• [TASK STATEMENT] Which of the lines in the data below contain the string "namespace"? Copy each of them.

• [INPUT DATA]
══════════════════════════════

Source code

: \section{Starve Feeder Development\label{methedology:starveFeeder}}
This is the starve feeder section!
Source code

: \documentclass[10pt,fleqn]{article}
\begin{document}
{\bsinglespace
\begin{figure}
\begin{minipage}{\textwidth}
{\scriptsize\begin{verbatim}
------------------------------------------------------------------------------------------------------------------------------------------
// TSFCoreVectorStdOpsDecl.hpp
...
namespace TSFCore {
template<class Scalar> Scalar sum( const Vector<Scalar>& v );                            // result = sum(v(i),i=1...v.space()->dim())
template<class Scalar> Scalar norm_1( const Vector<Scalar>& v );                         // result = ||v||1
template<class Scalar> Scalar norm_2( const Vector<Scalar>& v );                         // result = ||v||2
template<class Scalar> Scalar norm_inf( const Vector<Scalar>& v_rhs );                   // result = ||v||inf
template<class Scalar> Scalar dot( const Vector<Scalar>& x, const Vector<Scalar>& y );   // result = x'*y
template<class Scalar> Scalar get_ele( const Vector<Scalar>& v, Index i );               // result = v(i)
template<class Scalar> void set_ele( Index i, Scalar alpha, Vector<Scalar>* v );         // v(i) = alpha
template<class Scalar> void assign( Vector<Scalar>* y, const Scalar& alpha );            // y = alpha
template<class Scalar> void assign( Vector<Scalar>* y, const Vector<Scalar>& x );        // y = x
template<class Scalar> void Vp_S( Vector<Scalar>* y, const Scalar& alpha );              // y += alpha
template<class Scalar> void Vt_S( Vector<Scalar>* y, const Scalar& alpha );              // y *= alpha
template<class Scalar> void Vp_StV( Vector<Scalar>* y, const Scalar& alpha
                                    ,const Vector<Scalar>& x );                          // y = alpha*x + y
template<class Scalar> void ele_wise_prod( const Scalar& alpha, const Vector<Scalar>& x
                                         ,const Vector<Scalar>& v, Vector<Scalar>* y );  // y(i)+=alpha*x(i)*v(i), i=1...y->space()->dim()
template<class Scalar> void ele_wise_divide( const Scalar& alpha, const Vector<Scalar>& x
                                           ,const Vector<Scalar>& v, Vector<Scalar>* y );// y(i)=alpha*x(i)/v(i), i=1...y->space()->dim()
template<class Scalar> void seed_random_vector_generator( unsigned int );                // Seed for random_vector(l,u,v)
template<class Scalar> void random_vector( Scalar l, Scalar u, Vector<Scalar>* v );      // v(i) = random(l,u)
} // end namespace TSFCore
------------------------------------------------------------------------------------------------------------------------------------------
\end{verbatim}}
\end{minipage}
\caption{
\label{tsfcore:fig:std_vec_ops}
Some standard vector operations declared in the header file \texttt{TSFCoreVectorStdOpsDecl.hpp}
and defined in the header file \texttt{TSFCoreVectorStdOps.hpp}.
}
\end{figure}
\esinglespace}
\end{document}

══════════════════════════════

• [THE ANSWER]
namespace TSFCore {
} // end namespace TSFCore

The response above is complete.